“I don’t know yet,” says Mark. Now wasn’t that just like him! He knew there must be some way of getting water up there, and he was sure, if there was a way, he could find it. I wish I was as confident of myself as that. Maybe that’s why Mark is more thought of by folks than we are—because he never gives up, and because he knows if anybody can do a thing he can do it, too.

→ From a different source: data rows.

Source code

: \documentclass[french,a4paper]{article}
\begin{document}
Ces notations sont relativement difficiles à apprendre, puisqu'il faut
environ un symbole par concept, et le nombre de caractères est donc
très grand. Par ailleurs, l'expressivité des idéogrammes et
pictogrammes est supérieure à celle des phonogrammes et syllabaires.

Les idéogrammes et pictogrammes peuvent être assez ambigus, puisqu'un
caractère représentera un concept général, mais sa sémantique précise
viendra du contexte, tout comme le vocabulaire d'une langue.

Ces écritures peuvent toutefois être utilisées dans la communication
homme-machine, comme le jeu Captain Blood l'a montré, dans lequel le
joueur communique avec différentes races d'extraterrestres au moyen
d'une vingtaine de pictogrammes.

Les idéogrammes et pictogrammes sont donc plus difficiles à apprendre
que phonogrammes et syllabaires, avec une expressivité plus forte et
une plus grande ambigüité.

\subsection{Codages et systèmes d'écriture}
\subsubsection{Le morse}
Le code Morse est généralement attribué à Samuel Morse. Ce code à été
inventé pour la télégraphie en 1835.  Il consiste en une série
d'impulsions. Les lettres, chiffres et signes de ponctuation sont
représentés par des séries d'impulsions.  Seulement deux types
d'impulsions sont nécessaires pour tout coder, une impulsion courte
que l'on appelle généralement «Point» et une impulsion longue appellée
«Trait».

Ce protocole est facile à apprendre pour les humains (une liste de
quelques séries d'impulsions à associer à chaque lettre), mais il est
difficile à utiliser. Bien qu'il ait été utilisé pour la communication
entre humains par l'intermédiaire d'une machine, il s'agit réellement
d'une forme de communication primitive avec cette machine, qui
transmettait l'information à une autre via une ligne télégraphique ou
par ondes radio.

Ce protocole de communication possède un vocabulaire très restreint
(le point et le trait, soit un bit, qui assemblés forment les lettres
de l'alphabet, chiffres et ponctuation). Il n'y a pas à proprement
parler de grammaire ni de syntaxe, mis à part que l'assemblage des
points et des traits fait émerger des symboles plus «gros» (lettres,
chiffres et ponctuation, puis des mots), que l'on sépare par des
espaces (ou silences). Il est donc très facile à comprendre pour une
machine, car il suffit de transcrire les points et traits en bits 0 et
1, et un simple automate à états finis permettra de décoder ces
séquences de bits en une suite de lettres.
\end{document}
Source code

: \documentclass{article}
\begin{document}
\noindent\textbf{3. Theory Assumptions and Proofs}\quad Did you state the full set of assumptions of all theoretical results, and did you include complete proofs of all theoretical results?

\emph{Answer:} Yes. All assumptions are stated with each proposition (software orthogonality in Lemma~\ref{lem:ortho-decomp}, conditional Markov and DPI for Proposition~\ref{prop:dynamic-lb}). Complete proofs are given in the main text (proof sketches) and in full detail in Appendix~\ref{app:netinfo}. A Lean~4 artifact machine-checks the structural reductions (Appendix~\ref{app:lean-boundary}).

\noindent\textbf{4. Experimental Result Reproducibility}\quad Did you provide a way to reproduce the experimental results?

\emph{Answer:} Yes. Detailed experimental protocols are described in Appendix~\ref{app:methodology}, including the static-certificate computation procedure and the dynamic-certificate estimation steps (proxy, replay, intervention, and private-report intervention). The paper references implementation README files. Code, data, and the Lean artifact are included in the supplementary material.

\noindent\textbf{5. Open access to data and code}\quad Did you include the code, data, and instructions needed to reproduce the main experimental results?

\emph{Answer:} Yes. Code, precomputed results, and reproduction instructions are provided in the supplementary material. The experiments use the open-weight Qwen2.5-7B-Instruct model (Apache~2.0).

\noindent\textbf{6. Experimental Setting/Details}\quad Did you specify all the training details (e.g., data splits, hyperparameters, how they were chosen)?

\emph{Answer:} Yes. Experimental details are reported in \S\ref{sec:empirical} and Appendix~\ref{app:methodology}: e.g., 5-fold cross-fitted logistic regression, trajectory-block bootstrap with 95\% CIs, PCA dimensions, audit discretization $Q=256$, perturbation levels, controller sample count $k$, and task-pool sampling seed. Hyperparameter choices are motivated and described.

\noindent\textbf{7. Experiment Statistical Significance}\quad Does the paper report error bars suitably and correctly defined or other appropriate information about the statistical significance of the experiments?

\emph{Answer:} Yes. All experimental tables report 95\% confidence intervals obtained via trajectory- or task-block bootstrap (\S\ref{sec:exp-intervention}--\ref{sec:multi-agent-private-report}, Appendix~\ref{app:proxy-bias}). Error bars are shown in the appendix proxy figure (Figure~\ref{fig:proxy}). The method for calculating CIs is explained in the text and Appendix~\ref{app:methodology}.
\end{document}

“We’ll have to r-r-retreat,” says he. “Maybe not at the next attack, but soon. If The Man uses the scheme I’m thinkin’ of we’ll retreat right sudden.”
“Will we have time,” says I, “to run up the stairs and pull them up after us?”
“I’ve f-f-fixed it so we will,” says he. You see, he’d thought it all out and was ready for anything. Of course he did make mistakes once in a while, like forgetting the water, but that was seldom. As Uncle Ike Bond said when he bought a citron because his bad eyesight made him think it was a muskmelon, “The best of us’ll make mistakes.”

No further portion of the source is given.